> _Task details_
Please repeat exactly the lines below from the one containing "after you exhasut" down to the one containing "## 2 [booored", both included, and nothing else.

Entries shown START

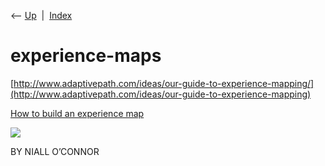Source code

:<div class="nav">

⟵ [Up](index.html)  \|  [Index](index.html)

</div>

# experience-maps

<div class="cards">

<div class="card">

<div class="card-title">

[http://www.adaptivepath.com/ideas/our-guide-to-experience-mapping/](http://www.adaptivepath.com/ideas/our-guide-to-experience-mapping)

</div>

</div>

<div class="card">

<div class="card-title">

[How to build an experience
map](https://medium.com/wnialloconnor/how-to-build-an-experience-map-5e55b7ee4f32#.v68dluoyo)

</div>

<div class="card-image">

[![](https://miro.medium.com/v2/resize:fit:1200/1*-uuHc_84r2akiA-yJrzl7A.png)](https://medium.com/wnialloconnor/how-to-build-an-experience-map-5e55b7ee4f32#.v68dluoyo)

</div>

BY NIALL O’CONNOR

</div>

</div>
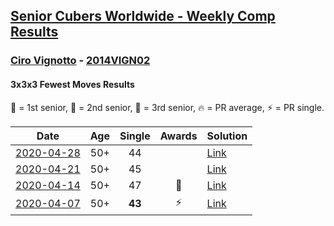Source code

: <style>table {white-space: nowrap;}</style>

## [Senior Cubers Worldwide - Weekly Comp Results](/scw-comp/results/)
### [Ciro Vignotto](README.md) - [2014VIGN02](https://www.worldcubeassociation.org/persons/2014VIGN02?event=333fm)
#### 3x3x3 Fewest Moves Results

<span style="white-space: nowrap;">🥇 = 1st senior</span>, <span style="white-space: nowrap;">🥈 = 2nd senior</span>, <span style="white-space: nowrap;">🥉 = 3rd senior</span>, <span style="white-space: nowrap;">🔥 = PR average</span>, <span style="white-space: nowrap;">⚡ = PR single</span>.

| Date | Age | Single | Awards | Solution |
| :--: | :--: | :--: | :--: | :-- |
| [2020-04-28](../../results/2020-04-28/333fm.md) | 50+ | 44 |  | [Link](https://www.facebook.com/events/339284923718995?view=permalink&id=339353070378847) |
| [2020-04-21](../../results/2020-04-21/333fm.md) | 50+ | 45 |  | [Link](https://www.facebook.com/events/573932290186676?view=permalink&id=574044070175498) |
| [2020-04-14](../../results/2020-04-14/333fm.md) | 50+ | 47 | 🥉 | [Link](https://www.facebook.com/events/1537311246473343?view=permalink&id=1537476063123528) |
| [2020-04-07](../../results/2020-04-07/333fm.md) | 50+ | **43** | ⚡ | [Link](https://www.facebook.com/events/253518435802861?view=permalink&id=253716005783104) |


<!-- Global site tag (gtag.js) - Google Analytics -->
<script async src="https://www.googletagmanager.com/gtag/js?id=UA-86348435-3"></script>
<script>window.dataLayer = window.dataLayer || []; function gtag() {dataLayer.push(arguments);} gtag('js', new Date()); gtag('config', 'UA-86348435-3');</script>

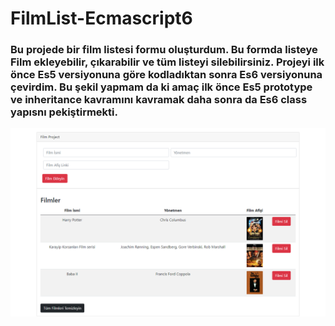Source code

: ﻿# FilmList-Ecmascript6
### Bu projede bir film listesi formu oluşturdum. Bu formda listeye Film ekleyebilir, çıkarabilir ve tüm listeyi silebilirsiniz. Projeyi ilk önce Es5 versiyonuna göre kodladıktan sonra Es6 versiyonuna çevirdim. Bu şekil yapmam da ki amaç ilk önce Es5 prototype ve inheritance kavramını kavramak daha sonra da Es6 class yapısnı pekiştirmekti.
![alt text](screencapture-127-0-0-1-5500-FilmProjesi-index-html-2022-10-13-18_39_55.png)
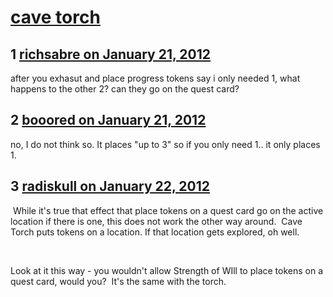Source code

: # [cave torch](https://community.fantasyflightgames.com/topic/59334-cave-torch/)

## 1 [richsabre on January 21, 2012](https://community.fantasyflightgames.com/topic/59334-cave-torch/?do=findComment&comment=582846)

after you exhasut and place progress tokens say i only needed 1, what happens to the other 2? can they go on the quest card?

## 2 [booored on January 21, 2012](https://community.fantasyflightgames.com/topic/59334-cave-torch/?do=findComment&comment=582898)

no, I do not think so. It places "up to 3" so if you only need 1.. it only places 1.

## 3 [radiskull on January 22, 2012](https://community.fantasyflightgames.com/topic/59334-cave-torch/?do=findComment&comment=582968)

 While it's true that effect that place tokens on a quest card go on the active location if there is one, this does not work the other way around.  Cave Torch puts tokens on a location. If that location gets explored, oh well.

 

Look at it this way - you wouldn't allow Strength of WIll to place tokens on a quest card, would you?  It's the same with the torch.

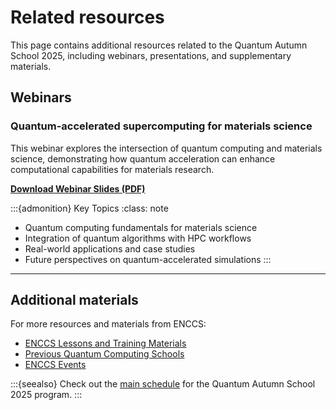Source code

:# Related resources

This page contains additional resources related to the Quantum Autumn School 2025, including webinars, presentations, and supplementary materials.

## Webinars

### Quantum-accelerated supercomputing for materials science

This webinar explores the intersection of quantum computing and materials science, demonstrating how quantum acceleration can enhance computational capabilities for materials research.

**[Download Webinar Slides (PDF)](resources/Quantum-Accelerated-Supercomputing-Materials-Science.pdf)**

:::{admonition} Key Topics
:class: note

- Quantum computing fundamentals for materials science
- Integration of quantum algorithms with HPC workflows
- Real-world applications and case studies
- Future perspectives on quantum-accelerated simulations
:::

---

## Additional materials

For more resources and materials from ENCCS:

- [ENCCS Lessons and Training Materials](https://enccs.se/lessons/)
- [Previous Quantum Computing Schools](https://enccs.se/lessons/?filter=quantum)
- [ENCCS Events](https://enccs.se/events/)

:::{seealso}
Check out the [main schedule](schedule) for the Quantum Autumn School 2025 program.
:::

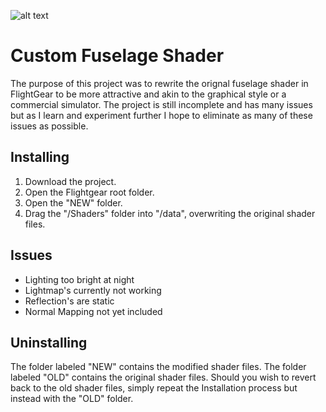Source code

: ![alt text](https://i.imgur.com/Z32h8hd.png)

# Custom Fuselage Shader

The purpose of this project was to rewrite the orignal fuselage shader in FlightGear to be more attractive and akin to the graphical style or a commercial simulator. The project is still incomplete and has many issues but as I learn and experiment further I hope to eliminate as many of these issues as possible.

## Installing

1) Download the project.
2) Open the Flightgear root folder.
3) Open the "NEW" folder.
4) Drag the "/Shaders" folder into "/data", overwriting the original shader files.

## Issues

* Lighting too bright at night
* Lightmap's currently not working
* Reflection's are static
* Normal Mapping not yet included

## Uninstalling

The folder labeled "NEW" contains the modified shader files. The folder labeled "OLD" contains the original shader files. Should you wish to revert back to the old shader files, simply repeat the Installation process but instead with the "OLD" folder.
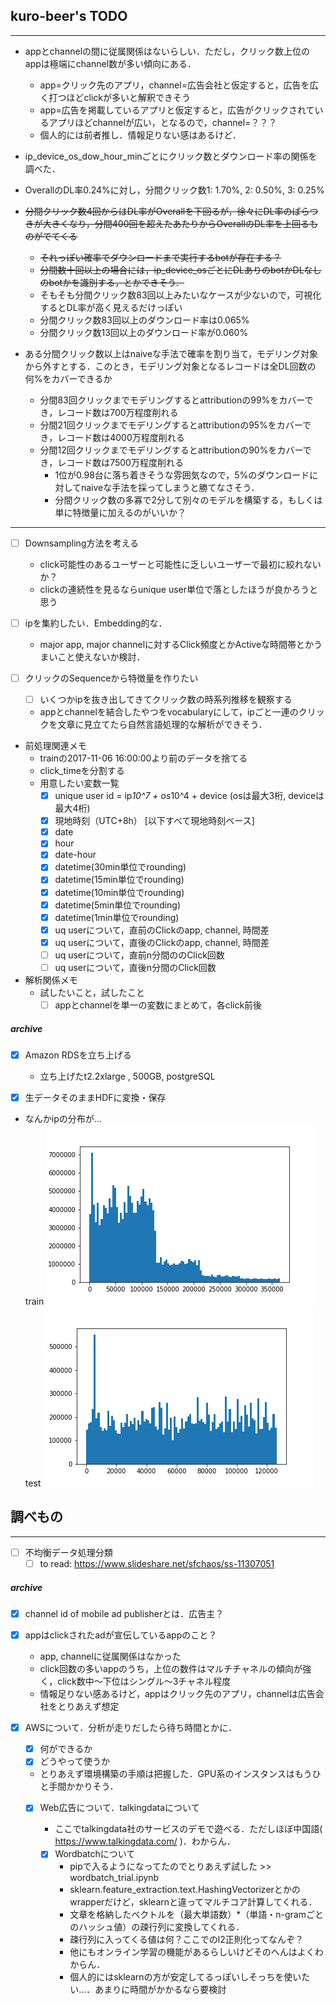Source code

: ## kuro-beer's TODO
---
- appとchannelの間に従属関係はないらしい．ただし，クリック数上位のappは極端にchannel数が多い傾向にある．
  - app=クリック先のアプリ，channel=広告会社と仮定すると，広告を広く打つほどclickが多いと解釈できそう
  - app=広告を掲載しているアプリと仮定すると，広告がクリックされているアプリほどchannelが広い，となるので，channel=？？？
  - 個人的には前者推し．情報足りない感はあるけど．

- ip_device_os_dow_hour_minごとにクリック数とダウンロード率の関係を調べた．
- OverallのDL率0.24%に対し，分間クリック数1: 1.70%, 2: 0.50%, 3: 0.25%
- ~~分間クリック数4回からはDL率がOverallを下回るが，徐々にDL率のばらつきが大きくなり，分間400回を超えたあたりからOverallのDL率を上回るものがでてくる~~
  - ~~それっぽい確率でダウンロードまで実行するbotが存在する？~~
  - ~~分間数十回以上の場合には，ip_device_osごとにDLありのbotかDLなしのbotかを識別する，とかできそう．~~
  - そもそも分間クリック数83回以上みたいなケースが少ないので，可視化するとDL率が高く見えるだけっぽい
  - 分間クリック数83回以上のダウンロード率は0.065%
  - 分間クリック数13回以上のダウンロード率が0.060%
- ある分間クリック数以上はnaiveな手法で確率を割り当て，モデリング対象から外すとする．このとき，モデリング対象となるレコードは全DL回数の何%をカバーできるか
  - 分間83回クリックまでモデリングするとattributionの99%をカバーでき，レコード数は700万程度削れる
  - 分間21回クリックまでモデリングするとattributionの95%をカバーでき，レコード数は4000万程度削れる
  - 分間12回クリックまでモデリングするとattributionの90%をカバーでき，レコード数は7500万程度削れる
    - 1位が0.98台に落ち着きそうな雰囲気なので，5%のダウンロードに対してnaiveな手法を採ってしまうと勝てなさそう．
    - 分間クリック数の多寡で2分して別々のモデルを構築する，もしくは単に特徴量に加えるのがいいか？
---
- [ ] Downsampling方法を考える
  - click可能性のあるユーザーと可能性に乏しいユーザーで最初に絞れないか？
  - clickの連続性を見るならunique user単位で落としたほうが良かろうと思う

- [ ] ipを集約したい．Embedding的な．
  - major app, major channelに対するClick頻度とかActiveな時間帯とかうまいこと使えないか検討．

- [ ] クリックのSequenceから特徴量を作りたい
  - [ ] いくつかipを抜き出してきてクリック数の時系列推移を観察する
  - appとchannelを結合したやつをvocabularyにして，ipごと一連のクリックを文章に見立てたら自然言語処理的な解析ができそう．

- 前処理関連メモ
  - trainの2017-11-06 16:00:00より前のデータを捨てる
  - click_timeを分割する  
  - 用意したい変数一覧
    - [x] unique user id = ip*10^7 + os*10^4 + device (osは最大3桁, deviceは最大4桁)
    - [x] 現地時刻（UTC+8h） [以下すべて現地時刻ベース]
    - [x] date
    - [x] hour
    - [x] date-hour
    - [x] datetime(30min単位でrounding)
    - [x] datetime(15min単位でrounding)
    - [x] datetime(10min単位でrounding)
    - [x] datetime(5min単位でrounding)
    - [x] datetime(1min単位でrounding)
    - [x] uq userについて，直前のClickのapp, channel, 時間差
    - [x] uq userについて，直後のClickのapp, channel, 時間差
    - [ ] uq userについて，直前n分間ののClick回数
    - [ ] uq userについて，直後n分間のClick回数  

- 解析関係メモ
  - 試したいこと，試したこと
    - [ ] appとchannelを単一の変数にまとめて，各click前後

##### archive
- [x] Amazon RDSを立ち上げる
  - 立ち上げたt2.2xlarge , 500GB, postgreSQL

- [x] 生データそのままHDFに変換・保存
- なんかipの分布が…  
train
![train](https://github.com/kenkoooo/talkingdata-adtracking-fraud-detection/blob/master/kuro-beer/fig/hist_ip_train.png)  
test
![test](https://github.com/kenkoooo/talkingdata-adtracking-fraud-detection/blob/master/kuro-beer/fig/hist_ip_test.png)

## 調べもの
---
- [ ] 不均衡データ処理分類
  - [ ] to read: https://www.slideshare.net/sfchaos/ss-11307051

##### archive
- [x] channel id of mobile ad publisherとは．広告主？
- [x] appはclickされたadが宣伝しているappのこと？
  - app, channelに従属関係はなかった
  - click回数の多いappのうち，上位の数件はマルチチャネルの傾向が強く，click数中〜下位はシングル〜3チャネル程度
  - 情報足りない感あるけど，appはクリック先のアプリ，channelは広告会社をとりあえず想定

- [x] AWSについて．分析が走りだしたら待ち時間とかに．
  - [x] 何ができるか
  - [x] どうやって使うか
  - とりあえず環境構築の手順は把握した．GPU系のインスタンスはもうひと手間かかりそう．

  - [x] Web広告について．talkingdataについて
    - ここでtalkingdata社のサービスのデモで遊べる．ただしほぼ中国語( https://www.talkingdata.com/ )．わからん．

    - [x] Wordbatchについて
      - pipで入るようになってたのでとりあえず試した >> wordbatch_trial.ipynb
      - sklearn.feature_extraction.text.HashingVectorizerとかのwrapperだけど，sklearnと違ってマルチコア計算してくれる．
      - 文章を格納したベクトルを（最大単語数）\*（単語・n-gramごとのハッシュ値）の疎行列に変換してくれる．
      - 疎行列に入ってくる値は何？ここでのl2正則化ってなんぞ？
      - 他にもオンライン学習の機能があるらしいけどそのへんはよくわからん．
      - 個人的にはsklearnの方が安定してるっぽいしそっちを使いたい…．あまりに時間がかかるなら要検討
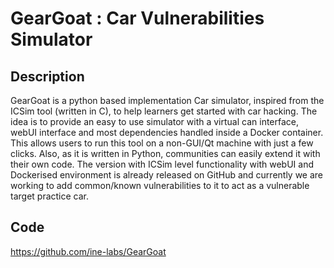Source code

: # GearGoat : Car Vulnerabilities Simulator

## Description
GearGoat is a python based implementation Car simulator, inspired from the ICSim tool (written in C), to help learners get started with car hacking. The idea is to provide an easy to use simulator with a virtual can interface, webUI interface and most dependencies handled inside a Docker container. This allows users to run this tool on a non-GUI/Qt machine with just a few clicks. Also, as it is written in Python, communities can easily extend it with their own code. The version with ICSim level functionality with webUI and Dockerised environment is already released on GitHub and currently we are working to add common/known vulnerabilities to it to act as a vulnerable target practice car.

## Code
https://github.com/ine-labs/GearGoat
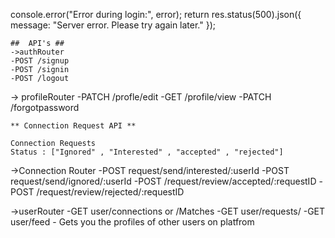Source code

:  console.error("Error during login:", error);
    return res.status(500).json({ message: "Server error. Please try again later." });


    ##  API's ##
    ->authRouter
    -POST /signup
    -POST /signin
    -POST /logout

   -> profileRouter
    -PATCH /profle/edit
    -GET /profile/view
    -PATCH /forgotpassword

    ** Connection Request API **

    Connection Requests
    Status : ["Ignored" , "Interested" , "accepted" , "rejected"]

->Connection Router
    -POST request/send/interested/:userId
    -POST request/send/ignored/:userId
    -POST /request/review/accepted/:requestID
    -POST /request/review/rejected/:requestID


  ->userRouter
    -GET user/connections or /Matches
    -GET user/requests/
    -GET user/feed - Gets you the profiles of other users on platfrom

Entries shown END

> _Exercise result_
after you exhasut and place progress tokens say i only needed 1, what happens to the other 2? can they go on the quest card?

## 2 [booored on January 21, 2012](https://community.fantasyflightgames.com/topic/59334-cave-torch/?do=findComment&comment=582898)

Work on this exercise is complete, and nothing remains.